**Aim of the task**
Below is a listing. Quote from it, exactly, the lines from the one containing "In the situation" down to the one containing "Within an element", both ends included, and nothing else.

**Data under study**
○ ○ ○ ○ ○
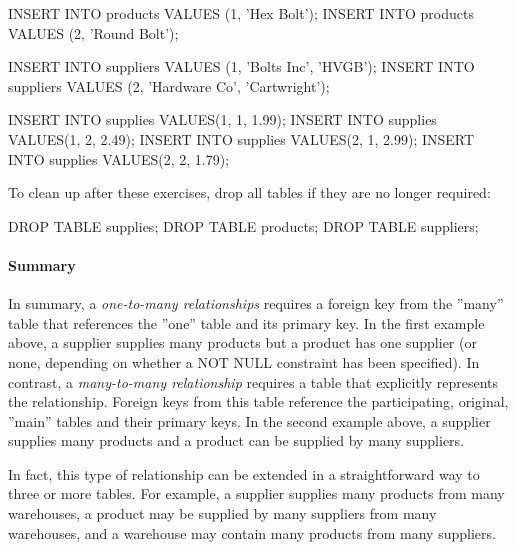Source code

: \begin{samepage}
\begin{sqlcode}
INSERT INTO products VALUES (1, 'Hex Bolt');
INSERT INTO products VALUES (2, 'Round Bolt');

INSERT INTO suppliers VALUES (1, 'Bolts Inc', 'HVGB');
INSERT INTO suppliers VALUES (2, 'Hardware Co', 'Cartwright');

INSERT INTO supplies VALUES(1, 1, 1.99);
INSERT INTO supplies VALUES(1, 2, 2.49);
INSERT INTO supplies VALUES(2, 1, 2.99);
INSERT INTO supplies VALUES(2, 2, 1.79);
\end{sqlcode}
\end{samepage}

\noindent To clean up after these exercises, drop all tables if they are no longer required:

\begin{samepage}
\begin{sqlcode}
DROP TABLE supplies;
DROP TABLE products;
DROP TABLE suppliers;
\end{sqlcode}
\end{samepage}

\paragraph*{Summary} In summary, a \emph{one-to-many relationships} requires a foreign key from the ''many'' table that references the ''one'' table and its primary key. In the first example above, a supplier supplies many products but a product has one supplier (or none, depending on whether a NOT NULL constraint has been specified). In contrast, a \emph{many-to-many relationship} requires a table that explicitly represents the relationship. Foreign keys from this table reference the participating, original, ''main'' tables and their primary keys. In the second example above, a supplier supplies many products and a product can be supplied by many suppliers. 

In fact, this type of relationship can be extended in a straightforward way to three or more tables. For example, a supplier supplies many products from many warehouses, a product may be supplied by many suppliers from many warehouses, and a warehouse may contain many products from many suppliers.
○ ○ ○ ○ ○
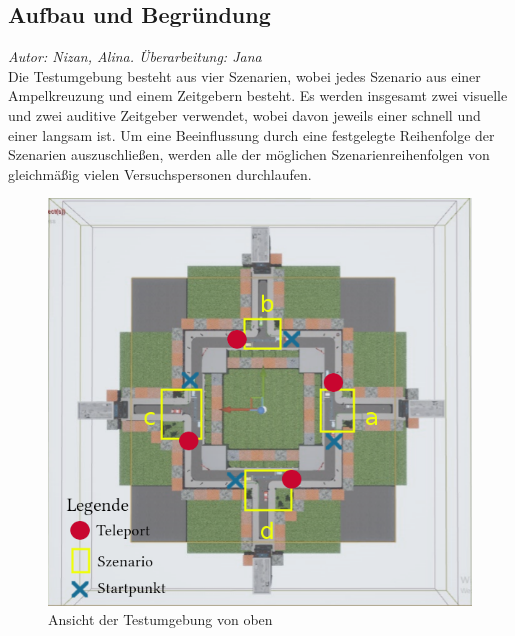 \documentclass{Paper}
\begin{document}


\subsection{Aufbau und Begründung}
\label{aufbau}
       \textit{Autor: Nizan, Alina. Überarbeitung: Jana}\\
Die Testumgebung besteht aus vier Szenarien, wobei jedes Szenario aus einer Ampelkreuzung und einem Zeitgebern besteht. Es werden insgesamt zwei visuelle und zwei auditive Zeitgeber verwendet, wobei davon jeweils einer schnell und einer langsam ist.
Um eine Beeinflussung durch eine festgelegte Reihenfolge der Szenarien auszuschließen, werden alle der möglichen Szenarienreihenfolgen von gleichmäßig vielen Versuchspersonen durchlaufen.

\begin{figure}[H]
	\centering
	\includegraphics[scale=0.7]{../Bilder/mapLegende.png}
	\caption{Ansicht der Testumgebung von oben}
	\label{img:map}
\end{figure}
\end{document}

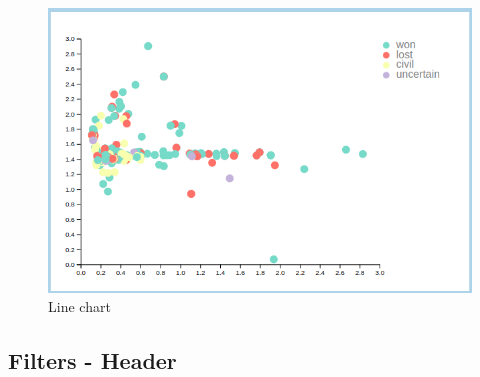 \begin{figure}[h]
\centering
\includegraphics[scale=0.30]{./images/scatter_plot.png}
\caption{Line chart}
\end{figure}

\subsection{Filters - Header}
○ ○ ○ ○ ○
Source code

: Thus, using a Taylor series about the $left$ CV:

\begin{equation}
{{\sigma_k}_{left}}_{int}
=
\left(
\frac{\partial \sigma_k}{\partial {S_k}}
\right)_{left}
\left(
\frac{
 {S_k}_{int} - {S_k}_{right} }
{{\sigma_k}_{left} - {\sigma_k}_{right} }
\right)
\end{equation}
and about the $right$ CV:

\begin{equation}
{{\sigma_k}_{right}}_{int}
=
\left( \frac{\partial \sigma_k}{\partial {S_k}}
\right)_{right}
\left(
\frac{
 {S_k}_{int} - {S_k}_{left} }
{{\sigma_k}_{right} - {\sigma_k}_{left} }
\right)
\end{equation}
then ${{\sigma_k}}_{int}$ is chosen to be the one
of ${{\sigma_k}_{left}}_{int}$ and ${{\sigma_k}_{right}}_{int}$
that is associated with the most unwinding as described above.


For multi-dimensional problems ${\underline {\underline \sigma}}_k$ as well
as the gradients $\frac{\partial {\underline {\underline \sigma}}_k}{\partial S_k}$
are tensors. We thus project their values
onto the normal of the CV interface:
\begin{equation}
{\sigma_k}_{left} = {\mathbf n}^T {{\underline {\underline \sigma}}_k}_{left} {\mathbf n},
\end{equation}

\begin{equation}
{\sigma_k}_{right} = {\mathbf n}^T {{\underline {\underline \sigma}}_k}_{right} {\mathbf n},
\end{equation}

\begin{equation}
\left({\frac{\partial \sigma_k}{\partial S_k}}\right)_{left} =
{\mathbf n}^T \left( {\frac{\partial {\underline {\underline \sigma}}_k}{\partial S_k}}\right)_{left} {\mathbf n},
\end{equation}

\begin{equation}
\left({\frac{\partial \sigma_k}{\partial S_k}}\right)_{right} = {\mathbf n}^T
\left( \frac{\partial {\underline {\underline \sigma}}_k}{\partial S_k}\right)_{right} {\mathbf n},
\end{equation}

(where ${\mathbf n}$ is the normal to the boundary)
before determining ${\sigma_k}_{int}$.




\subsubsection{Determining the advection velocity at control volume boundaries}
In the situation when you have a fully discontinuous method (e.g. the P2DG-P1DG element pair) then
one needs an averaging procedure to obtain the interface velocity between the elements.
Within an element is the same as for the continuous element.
○ ○ ○ ○ ○
**Result below**
In the situation when you have a fully discontinuous method (e.g. the P2DG-P1DG element pair) then
one needs an averaging procedure to obtain the interface velocity between the elements.
Within an element is the same as for the continuous element.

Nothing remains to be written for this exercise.